A document from MCS 275 Spring 2023, instructor David Dumas. You can also get the notebook file.

MCS 275 Spring 2023 Homework 5

  • Course Instructor: David Dumas

Instructions:

  • Complete the problems below, which ask you to write Python scripts.
  • Upload your python code directly to gradescope, i.e. upload the .py files containing your work.

Deadline

This homework assignment must be submitted in Gradescope by Noon central time on Tuesday February 14, 2023.

Collaboration

Collaboration is prohibited, and you may only access resources (books, online, etc.) listed below.

Content

This assignment is about recursion and Python notebooks. (Worksheet 5 also included material on context managers, but that isn't explicitly tested in this assignment.)

Resources you may consult

Most relevant:

Less likely to be relevant, but also allowed:

Point distribution

This homework assignment has 3 problems, numbered 2, 3, and 4. The grading breakdown is:

Points Item
3 Autograder
4 Problem 2
4 Problem 3
4 Problem 4
15 Total

The part marked "autograder" reflects points assigned to your submission based on some simple automated checks for Python syntax, etc. The result of these checks is shown immediately after you submit.

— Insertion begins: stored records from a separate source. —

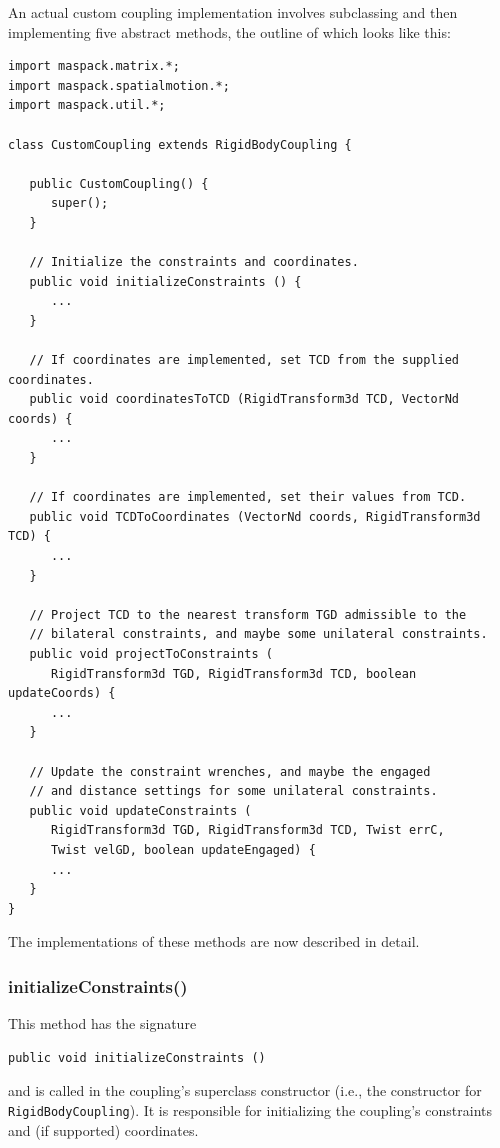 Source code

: An actual custom coupling implementation involves subclassing
 and then
implementing five abstract methods, the outline of which looks like
this:
%
\begin{lstlisting}[]
import maspack.matrix.*;
import maspack.spatialmotion.*;
import maspack.util.*;

class CustomCoupling extends RigidBodyCoupling {

   public CustomCoupling() {
      super();
   }

   // Initialize the constraints and coordinates.
   public void initializeConstraints () {
      ...
   }

   // If coordinates are implemented, set TCD from the supplied coordinates.
   public void coordinatesToTCD (RigidTransform3d TCD, VectorNd coords) {
      ...
   }

   // If coordinates are implemented, set their values from TCD.
   public void TCDToCoordinates (VectorNd coords, RigidTransform3d TCD) {
      ...
   }

   // Project TCD to the nearest transform TGD admissible to the
   // bilateral constraints, and maybe some unilateral constraints.
   public void projectToConstraints (
      RigidTransform3d TGD, RigidTransform3d TCD, boolean updateCoords) {
      ...
   }

   // Update the constraint wrenches, and maybe the engaged
   // and distance settings for some unilateral constraints.
   public void updateConstraints (
      RigidTransform3d TGD, RigidTransform3d TCD, Twist errC,
      Twist velGD, boolean updateEngaged) {
      ...
   }
}
\end{lstlisting}
%
The implementations of these methods are now described in detail.

\subsubsection*{initializeConstraints()}

This method has the signature
\begin{lstlisting}[]
  public void initializeConstraints ()
\end{lstlisting}
%
and is called in the coupling's superclass constructor (i.e., the
constructor for {\tt RigidBodyCoupling}).  It is responsible for
initializing the coupling's constraints and (if supported)
coordinates. 

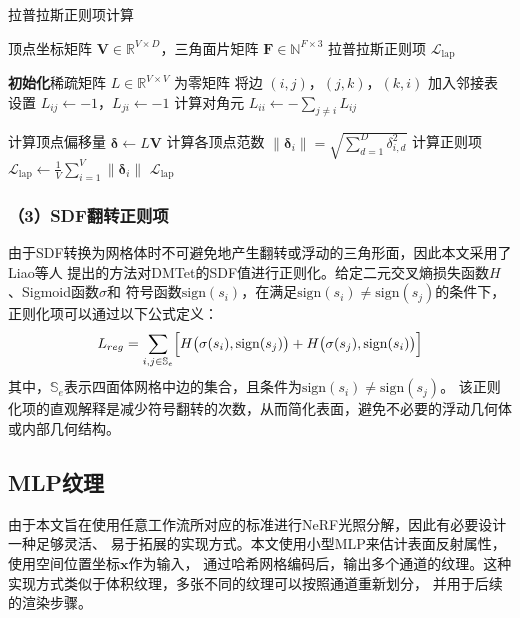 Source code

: \begin{algorithm}
  \caption{拉普拉斯正则项计算} %
  \label{alg:lapreg}
  \begin{algorithmic}[1]
  \REQUIRE 顶点坐标矩阵 $\bm{V} \in \mathbb{R}^{V \times D}$，三角面片矩阵 $\bm{F} \in \mathbb{N}^{F \times 3}$
  \ENSURE 拉普拉斯正则项 $\mathcal{L}_{\text{lap}}$
  
  \STATE \textbf{初始化}稀疏矩阵 $L \in \mathbb{R}^{V \times V}$ 为零矩阵
      \STATE 将边 $(i, j)$，$(j, k)$，$(k, i)$ 加入邻接表
  \ENDFOR
      \STATE 设置 $L_{ij} \gets -1$，$L_{ji} \gets -1$
  \ENDFOR
      \STATE 计算对角元 $L_{ii} \gets -\sum_{j \neq i} L_{ij}$
  \ENDFOR

  \STATE 计算顶点偏移量 $\bm{\delta} \gets L \bm{V}$
  \STATE 计算各顶点范数 $\|\bm{\delta}_i\| = \sqrt{\sum_{d=1}^D \delta_{i,d}^2}$
  \STATE 计算正则项 $\mathcal{L}_{\text{lap}} \gets \frac{1}{V} \sum_{i=1}^{V} \|\bm{\delta}_i\|$
  \STATE \RETURN $\mathcal{L}_{\text{lap}}$
  \end{algorithmic}
\end{algorithm}

\subsubsection*{（3）SDF翻转正则项}

由于SDF转换为网格体时不可避免地产生翻转或浮动的三角形面，因此本文采用了Liao等人\cite{Liao_2018}
提出的方法对DMTet的SDF值进行正则化。给定二元交叉熵损失函数$H$、Sigmoid函数$\sigma$和
符号函数$\mathrm{sign}(s_i)$，在满足$\mathrm{sign}(s_i)\neq\mathrm{sign}(s_j)$的条件下，
正则化项可以通过以下公式定义：
\begin{equation}\label{eq:Lreg}
L_{reg}=\sum_{i,j\in\mathbb{S}_e}\Bigl[H\bigl(\sigma(s_i),\mathrm{sign}(s_j)\bigr)+H\bigl(\sigma(s_j),\mathrm{sign}(s_i)\bigr)\Bigr]
\end{equation}
其中，$\mathbb{S}_e$表示四面体网格中边的集合，且条件为$\mathrm{sign}(s_i)\neq\mathrm{sign}(s_j)$。
该正则化项的直观解释是减少符号翻转的次数，从而简化表面，避免不必要的浮动几何体或内部几何结构。

\subsection{MLP纹理} \label{sec:mlp_texture}
由于本文旨在使用任意工作流所对应的标准进行NeRF光照分解，因此有必要设计一种足够灵活、
易于拓展的实现方式。本文使用小型MLP来估计表面反射属性，使用空间位置坐标$\bm{x}$作为输入，
通过哈希网格编码后，输出多个通道的纹理。这种实现方式类似于体积纹理，多张不同的纹理可以按照通道重新划分，
并用于后续的渲染步骤。

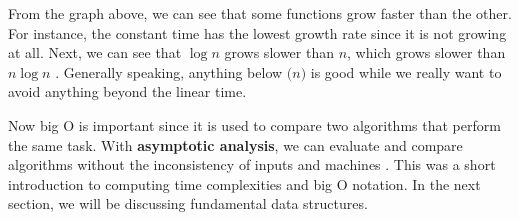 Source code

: \documentclass[../../../main.tex]{subfiles}
\begin{document}
From the graph above, we can see that some functions grow faster
than the other. For instance, the constant time has the lowest
growth rate since it is not growing at all. Next, we can see
that $\log{n}$ grows slower than $n$, which grows slower than
$n \log{n}$ \cite{CS02-5}. Generally speaking, anything below
$\mathcal(n)$ is good while we really want to avoid anything
beyond the linear time.

Now big O is important since it is used to compare two algorithms
that perform the same task. With \textbf{asymptotic analysis},
we can evaluate and compare algorithms without the inconsistency
of inputs and machines \cite{CS02-5}. This was a short introduction
to computing time complexities and big O notation. In the next
section, we will be discussing fundamental data structures.
\end{document}
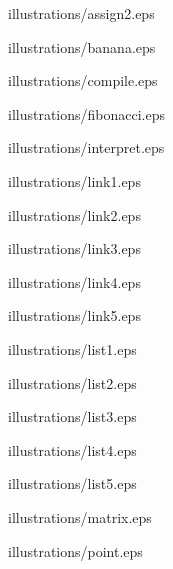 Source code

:illustrations/assign2.eps

\centerline{}

illustrations/banana.eps

\centerline{}

illustrations/compile.eps

\centerline{}

illustrations/fibonacci.eps

\centerline{}

illustrations/interpret.eps

\centerline{}

illustrations/link1.eps

\centerline{}

illustrations/link2.eps

\centerline{}

illustrations/link3.eps

\centerline{}

illustrations/link4.eps

\centerline{}

illustrations/link5.eps

\centerline{}

illustrations/list1.eps

\centerline{}

illustrations/list2.eps

\centerline{}

illustrations/list3.eps

\centerline{}

illustrations/list4.eps


illustrations/list5.eps


illustrations/matrix.eps

\centerline{}

illustrations/point.eps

What to do if you're stuck

Ask your instructor or TA a question by email, in office hours, or on discord.

Problem 2: Submit your homework as a notebook

As with worksheet 5, for this homework assignment you'll be asked to complete all of your work in a Python notebook.

Submit everything as a single file called mcs275hw5.ipynb.

If you work in Jupyter (as installed with python3 -m pip install notebook), just name the notebook mcs275hw5 and it will be saved with the .ipynb extension in the directory where you started Jupyter.

If you work in Colab, you can download the .ipynb file to your computer using the menu bar that Colab displays at the top of the notebook. Select File, then Download, and in the submenu, Download .ipynb.

This problem score reflects notebook format

When your assignment is graded, this problem's score will reflect whether your notebook follows the notebook format guidelines below. The other problems contain coding exercises and the scores on those problems will look for correctness of your work.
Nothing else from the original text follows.